◆ TASK INSTRUCTIONS ◆
For the data below, restate word for word only the lines from the line containing "N.B. mai un" through the line containing "di illegittimità costituzionale", both ends included.

◆ DATA EXCERPTS ◆

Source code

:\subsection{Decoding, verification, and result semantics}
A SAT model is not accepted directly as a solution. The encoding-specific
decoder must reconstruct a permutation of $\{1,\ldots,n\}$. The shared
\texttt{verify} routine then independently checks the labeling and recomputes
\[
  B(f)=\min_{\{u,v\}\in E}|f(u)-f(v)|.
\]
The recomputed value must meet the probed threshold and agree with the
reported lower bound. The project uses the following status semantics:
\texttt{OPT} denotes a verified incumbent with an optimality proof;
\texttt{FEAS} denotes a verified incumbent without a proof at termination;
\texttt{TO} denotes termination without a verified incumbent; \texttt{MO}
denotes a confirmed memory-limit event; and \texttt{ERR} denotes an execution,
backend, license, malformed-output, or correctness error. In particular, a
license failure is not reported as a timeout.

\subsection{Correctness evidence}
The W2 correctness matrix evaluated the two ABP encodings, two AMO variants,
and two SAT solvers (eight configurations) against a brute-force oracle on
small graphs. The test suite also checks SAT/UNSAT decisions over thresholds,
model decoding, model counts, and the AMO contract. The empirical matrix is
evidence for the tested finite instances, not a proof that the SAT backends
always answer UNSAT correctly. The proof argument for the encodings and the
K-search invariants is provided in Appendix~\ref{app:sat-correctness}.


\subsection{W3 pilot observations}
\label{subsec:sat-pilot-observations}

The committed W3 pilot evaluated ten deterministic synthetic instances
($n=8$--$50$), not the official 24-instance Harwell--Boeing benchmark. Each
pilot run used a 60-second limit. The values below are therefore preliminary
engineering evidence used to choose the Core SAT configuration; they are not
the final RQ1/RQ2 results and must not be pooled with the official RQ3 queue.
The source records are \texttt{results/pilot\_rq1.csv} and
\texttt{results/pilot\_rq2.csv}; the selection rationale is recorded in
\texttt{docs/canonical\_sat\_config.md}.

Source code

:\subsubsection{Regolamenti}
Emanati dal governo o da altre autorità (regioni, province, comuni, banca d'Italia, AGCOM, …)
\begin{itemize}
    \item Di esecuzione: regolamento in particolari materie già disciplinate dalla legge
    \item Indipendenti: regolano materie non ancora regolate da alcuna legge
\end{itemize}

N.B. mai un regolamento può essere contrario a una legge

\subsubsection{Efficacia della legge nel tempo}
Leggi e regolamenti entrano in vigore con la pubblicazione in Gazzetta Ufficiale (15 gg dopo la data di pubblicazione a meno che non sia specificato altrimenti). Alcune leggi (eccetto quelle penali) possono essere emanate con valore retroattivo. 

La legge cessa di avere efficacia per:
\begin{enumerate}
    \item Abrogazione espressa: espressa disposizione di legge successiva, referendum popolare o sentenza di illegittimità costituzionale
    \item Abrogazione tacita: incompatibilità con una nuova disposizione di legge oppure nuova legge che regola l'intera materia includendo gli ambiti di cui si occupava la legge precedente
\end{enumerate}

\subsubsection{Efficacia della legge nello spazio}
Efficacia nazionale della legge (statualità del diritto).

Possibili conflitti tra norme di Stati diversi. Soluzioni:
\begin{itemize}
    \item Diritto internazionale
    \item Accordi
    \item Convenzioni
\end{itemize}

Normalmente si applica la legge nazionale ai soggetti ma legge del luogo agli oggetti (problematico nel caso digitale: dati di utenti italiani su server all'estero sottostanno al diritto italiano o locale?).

◆ PROBLEM SOLUTION ◆
N.B. mai un regolamento può essere contrario a una legge

\subsubsection{Efficacia della legge nel tempo}
Leggi e regolamenti entrano in vigore con la pubblicazione in Gazzetta Ufficiale (15 gg dopo la data di pubblicazione a meno che non sia specificato altrimenti). Alcune leggi (eccetto quelle penali) possono essere emanate con valore retroattivo. 

La legge cessa di avere efficacia per:
\begin{enumerate}
    \item Abrogazione espressa: espressa disposizione di legge successiva, referendum popolare o sentenza di illegittimità costituzionale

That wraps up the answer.